El oro pasa siempre la prueba del ácido, mientras el resto de los metales se corroen inevitablemente, víctimas de su propia naturaleza.
Pero faltaba algo más; si esta era nuestra última frontera, había que pasarla también. El empujón vino del propio destino, cuando anunciaron que mi pedido ya estaba listo, antes que el tuyo. En un tono que debió parecerte de lo más ajeno, apenas alcancé a decir una frase con la mayor seriedad que me fue posible.
-Con permiso.
De la misma forma, y como si de personas completamente desconocidas se tratara, contestaste con la convención social correspondiente.
-Propio.
Y así fue como nos vimos por última vez, como personas que no se conocen, sin rastro de emoción alguna ni indicios cenizos de aquella segunda infancia.

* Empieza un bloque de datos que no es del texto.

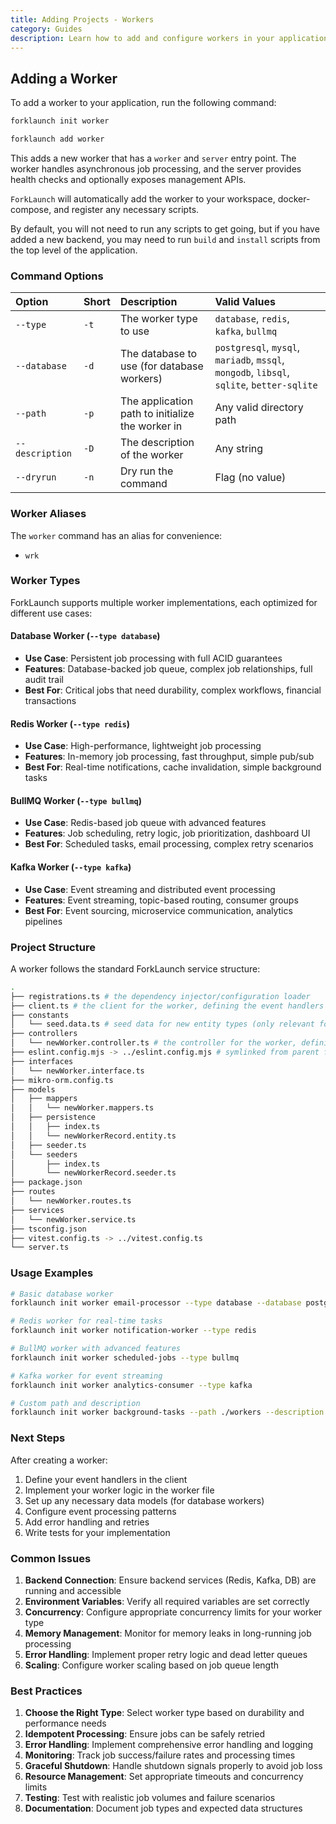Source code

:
 ```yaml
---
title: Adding Projects - Workers
category: Guides
description: Learn how to add and configure workers in your application.
---
```


## Adding a Worker

To add a worker to your application, run the following command:

<CodeTabs type="instantiate">
  <Tab title="init">

  ```bash
  forklaunch init worker
  ```

  </Tab>
  <Tab title="add">

  ```bash
  forklaunch add worker
  ```
  
  </Tab>
</CodeTabs>

This adds a new worker that has a `worker` and `server` entry point. The worker handles asynchronous job processing, and the server provides health checks and optionally exposes management APIs.

`ForkLaunch` will automatically add the worker to your workspace, docker-compose, and register any necessary scripts.

By default, you will not need to run any scripts to get going, but if you have added a new backend, you may need to run `build` and `install` scripts from the top level of the application.

### Command Options

| Option | Short | Description | Valid Values |
| :----- | :---- | :---------- | :----------- |
| `--type` | `-t` | The worker type to use | `database`, `redis`, `kafka`, `bullmq` |
| `--database` | `-d` | The database to use (for database workers) | `postgresql`, `mysql`, `mariadb`, `mssql`, `mongodb`, `libsql`, `sqlite`, `better-sqlite` |
| `--path` | `-p` | The application path to initialize the worker in | Any valid directory path |
| `--description` | `-D` | The description of the worker | Any string |
| `--dryrun` | `-n` | Dry run the command | Flag (no value) |

### Worker Aliases

The `worker` command has an alias for convenience:
- `wrk`

### Worker Types

ForkLaunch supports multiple worker implementations, each optimized for different use cases:

#### Database Worker (`--type database`)
- **Use Case**: Persistent job processing with full ACID guarantees
- **Features**: Database-backed job queue, complex job relationships, full audit trail
- **Best For**: Critical jobs that need durability, complex workflows, financial transactions

#### Redis Worker (`--type redis`) 
- **Use Case**: High-performance, lightweight job processing
- **Features**: In-memory job processing, fast throughput, simple pub/sub
- **Best For**: Real-time notifications, cache invalidation, simple background tasks

#### BullMQ Worker (`--type bullmq`)
- **Use Case**: Redis-based job queue with advanced features
- **Features**: Job scheduling, retry logic, job prioritization, dashboard UI
- **Best For**: Scheduled tasks, email processing, complex retry scenarios

#### Kafka Worker (`--type kafka`)
- **Use Case**: Event streaming and distributed event processing  
- **Features**: Event streaming, topic-based routing, consumer groups
- **Best For**: Event sourcing, microservice communication, analytics pipelines

### Project Structure

A worker follows the standard ForkLaunch service structure:

```bash
.
├── registrations.ts # the dependency injector/configuration loader
├── client.ts # the client for the worker, defining the event handlers
├── constants
│   └── seed.data.ts # seed data for new entity types (only relevant for database workers)
├── controllers
│   └── newWorker.controller.ts # the controller for the worker, defining the API handlers
├── eslint.config.mjs -> ../eslint.config.mjs # symlinked from parent for consistency
├── interfaces
│   └── newWorker.interface.ts
├── mikro-orm.config.ts
├── models
│   ├── mappers
│   │   └── newWorker.mappers.ts
│   ├── persistence
│   │   ├── index.ts
│   │   └── newWorkerRecord.entity.ts
│   ├── seeder.ts
│   └── seeders
│       ├── index.ts
│       └── newWorkerRecord.seeder.ts
├── package.json
├── routes
│   └── newWorker.routes.ts
├── services
│   └── newWorker.service.ts
├── tsconfig.json
├── vitest.config.ts -> ../vitest.config.ts
└── server.ts
```

### Usage Examples

```bash
# Basic database worker
forklaunch init worker email-processor --type database --database postgresql

# Redis worker for real-time tasks
forklaunch init worker notification-worker --type redis

# BullMQ worker with advanced features
forklaunch init worker scheduled-jobs --type bullmq

# Kafka worker for event streaming
forklaunch init worker analytics-consumer --type kafka

# Custom path and description
forklaunch init worker background-tasks --path ./workers --description "Background task processor"
```

### Next Steps

After creating a worker:
1. Define your event handlers in the client
2. Implement your worker logic in the worker file
3. Set up any necessary data models (for database workers)
4. Configure event processing patterns
5. Add error handling and retries
6. Write tests for your implementation

### Common Issues

1. **Backend Connection**: Ensure backend services (Redis, Kafka, DB) are running and accessible
2. **Environment Variables**: Verify all required variables are set correctly
3. **Concurrency**: Configure appropriate concurrency limits for your worker type
4. **Memory Management**: Monitor for memory leaks in long-running job processing
5. **Error Handling**: Implement proper retry logic and dead letter queues
6. **Scaling**: Configure worker scaling based on job queue length

### Best Practices

1. **Choose the Right Type**: Select worker type based on durability and performance needs
2. **Idempotent Processing**: Ensure jobs can be safely retried
3. **Error Handling**: Implement comprehensive error handling and logging
4. **Monitoring**: Track job success/failure rates and processing times
5. **Graceful Shutdown**: Handle shutdown signals properly to avoid job loss
6. **Resource Management**: Set appropriate timeouts and concurrency limits
7. **Testing**: Test with realistic job volumes and failure scenarios
8. **Documentation**: Document job types and expected data structures
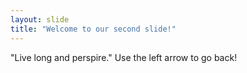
 ```yaml
---
layout: slide
title: "Welcome to our second slide!"
---
```

"Live long and perspire." 
Use the left arrow to go back!
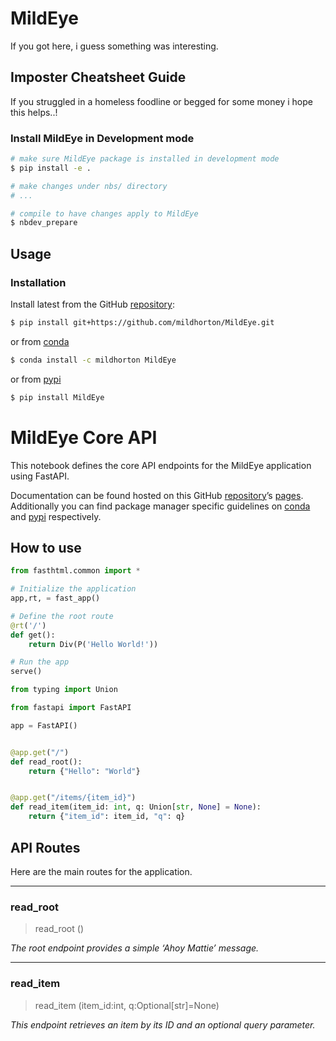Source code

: # MildEye


<!-- WARNING: THIS FILE WAS AUTOGENERATED! DO NOT EDIT! -->

If you got here, i guess something was interesting.

## Imposter Cheatsheet Guide

If you struggled in a homeless foodline or begged for some money i hope
this helps..!

### Install MildEye in Development mode

``` sh
# make sure MildEye package is installed in development mode
$ pip install -e .

# make changes under nbs/ directory
# ...

# compile to have changes apply to MildEye
$ nbdev_prepare
```

## Usage

### Installation

Install latest from the GitHub
[repository](https://github.com/mildhorton/MildEye):

``` sh
$ pip install git+https://github.com/mildhorton/MildEye.git
```

or from [conda](https://anaconda.org/mildhorton/MildEye)

``` sh
$ conda install -c mildhorton MildEye
```

or from [pypi](https://pypi.org/project/MildEye/)

``` sh
$ pip install MildEye
```

# **MildEye Core API**

This notebook defines the core API endpoints for the MildEye application
using FastAPI.

Documentation can be found hosted on this GitHub
[repository](https://github.com/mildhorton/MildEye)’s
[pages](https://mildhorton.github.io/MildEye/). Additionally you can
find package manager specific guidelines on
[conda](https://anaconda.org/mildhorton/MildEye) and
[pypi](https://pypi.org/project/MildEye/) respectively.

## How to use

``` python
from fasthtml.common import *

# Initialize the application
app,rt, = fast_app()

# Define the root route
@rt('/')
def get():
    return Div(P('Hello World!'))

# Run the app
serve()
```

``` python
from typing import Union

from fastapi import FastAPI
```

``` python
app = FastAPI()


@app.get("/")
def read_root():
    return {"Hello": "World"}


@app.get("/items/{item_id}")
def read_item(item_id: int, q: Union[str, None] = None):
    return {"item_id": item_id, "q": q}
```

## API Routes

Here are the main routes for the application.

------------------------------------------------------------------------

### read_root

>  read_root ()

*The root endpoint provides a simple ‘Ahoy Mattie’ message.*

------------------------------------------------------------------------

### read_item

>  read_item (item_id:int, q:Optional[str]=None)

*This endpoint retrieves an item by its ID and an optional query
parameter.*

Fue hasta llegar a casa que recobré la conciencia por completo, aunque seguía aturdido por lo que acababa de suceder. Sin hambre, solo me recosté en el piso de la sala, en medio de una casa solitaria, esperando a que llegara la noche y pasaran las horas, días o lo que fuese en lo que se mediría el tiempo a partir de entonces.
Algo se debe poder hacer con el resto de los metales.